▶ [TASK PROMPT]
Since pictures do not belong in the copy, please repeat every record below exactly without them.

(Data excerpts)
• • • • •
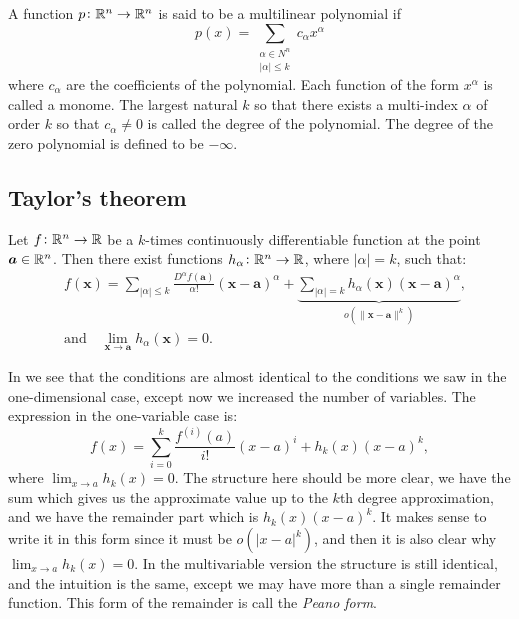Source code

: \documentclass[11pt,a4paper]{article}
\begin{document}
\begin{definition}
  A function $p \colon \R^n \to \R^n$ is said to be a multilinear polynomial
  if
  \[
    p(x) =
    \sum_{\substack{\alpha \in N^n \\ |\alpha| \le k}} c_{\alpha} x^{\alpha}
  \]
  where $c_{\alpha}$ are the coefficients of the polynomial.
  Each function of the form $x^{\alpha}$ is called a monome.
  The largest natural $k$ so that there exists a multi-index $\alpha$
  of order $k$ so that $c_{\alpha} \neq 0$ is called the degree
  of the polynomial.
  The degree of the zero polynomial is defined to be $-\infty$.
\end{definition}

\subsection{Taylor's theorem}
\begin{theorem}
  \label{thm:multivariable-taylor}
Let $f \colon \R^n \to \R$ be a $k$-times continuously differentiable 
function at the point $\boldsymbol{a} \in \R^n$. Then there exist functions 
$h_\alpha \colon \R^n \to \R$, where $|\alpha| = k$, such that:
\[
  {\begin{aligned}&f({\boldsymbol {x}})=\sum _{|\alpha |\leq k}{\frac 
  {D^{\alpha }f({\boldsymbol {a}})}{\alpha !}}({\boldsymbol {x}}-
  {\boldsymbol 
  {a}})^{\alpha }+\underbrace{\sum _{|\alpha |=k}h_{\alpha }({\boldsymbol 
  {x}})({\boldsymbol {x}}-{\boldsymbol {a}})^{\alpha }}_{o(\|\boldsymbol{x}-\boldsymbol{a}\|
  ^k)},\\&{\mbox{and}}\quad \lim _{{\boldsymbol {x}}\to {\boldsymbol {a}}}
  h_{\alpha }({\boldsymbol {x}})=0.\end{aligned}}
\]
\end{theorem}

\begin{remark}
  In  we see
  that the conditions are almost identical to the conditions we saw
  in the one-dimensional case, except now we increased the number
  of variables.
  The expression in the one-variable case is:
  \[
    f(x) = \sum_{i=0}^{k} \frac{f^{(i)}(a)}{i!} (x - a)^i + h_k(x) (x - a)^{k},
  \]
  where $\lim_{x \to a} h_k(x) = 0$.
  The structure here should be more clear,
  we have the sum which gives us the approximate value up to the $k$th
  degree approximation, and we have the remainder part which is
  $h_k(x) (x - a)^{k}$.
  It makes sense to write it in this form since it must be $o(|x - a|^k)$,
  and then it is also clear why $\lim_{x \to a} h_k(x) = 0$.
  In the multivariable version the structure is still identical,
  and the intuition is the same, except we may have more than a single
  remainder function.
  This form of the remainder is call the \textit{Peano form}.
\end{remark}
\end{document}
• • • • •
▶ [ANSWER SECTION]
Source code

: \documentclass[11pt,a4paper]{article}
\begin{document}
\begin{definition}
  A function $p \colon \R^n \to \R^n$ is said to be a multilinear polynomial
  if
  \[
    p(x) =
    \sum_{\substack{\alpha \in N^n \\ |\alpha| \le k}} c_{\alpha} x^{\alpha}
  \]
  where $c_{\alpha}$ are the coefficients of the polynomial.
  Each function of the form $x^{\alpha}$ is called a monome.
  The largest natural $k$ so that there exists a multi-index $\alpha$
  of order $k$ so that $c_{\alpha} \neq 0$ is called the degree
  of the polynomial.
  The degree of the zero polynomial is defined to be $-\infty$.
\end{definition}

\subsection{Taylor's theorem}
\begin{theorem}
  \label{thm:multivariable-taylor}
Let $f \colon \R^n \to \R$ be a $k$-times continuously differentiable 
function at the point $\boldsymbol{a} \in \R^n$. Then there exist functions 
$h_\alpha \colon \R^n \to \R$, where $|\alpha| = k$, such that:
\[
  {\begin{aligned}&f({\boldsymbol {x}})=\sum _{|\alpha |\leq k}{\frac 
  {D^{\alpha }f({\boldsymbol {a}})}{\alpha !}}({\boldsymbol {x}}-
  {\boldsymbol 
  {a}})^{\alpha }+\underbrace{\sum _{|\alpha |=k}h_{\alpha }({\boldsymbol 
  {x}})({\boldsymbol {x}}-{\boldsymbol {a}})^{\alpha }}_{o(\|\boldsymbol{x}-\boldsymbol{a}\|
  ^k)},\\&{\mbox{and}}\quad \lim _{{\boldsymbol {x}}\to {\boldsymbol {a}}}
  h_{\alpha }({\boldsymbol {x}})=0.\end{aligned}}
\]
\end{theorem}

\begin{remark}
  In  we see
  that the conditions are almost identical to the conditions we saw
  in the one-dimensional case, except now we increased the number
  of variables.
  The expression in the one-variable case is:
  \[
    f(x) = \sum_{i=0}^{k} \frac{f^{(i)}(a)}{i!} (x - a)^i + h_k(x) (x - a)^{k},
  \]
  where $\lim_{x \to a} h_k(x) = 0$.
  The structure here should be more clear,
  we have the sum which gives us the approximate value up to the $k$th
  degree approximation, and we have the remainder part which is
  $h_k(x) (x - a)^{k}$.
  It makes sense to write it in this form since it must be $o(|x - a|^k)$,
  and then it is also clear why $\lim_{x \to a} h_k(x) = 0$.
  In the multivariable version the structure is still identical,
  and the intuition is the same, except we may have more than a single
  remainder function.
  This form of the remainder is call the \textit{Peano form}.
\end{remark}
\end{document}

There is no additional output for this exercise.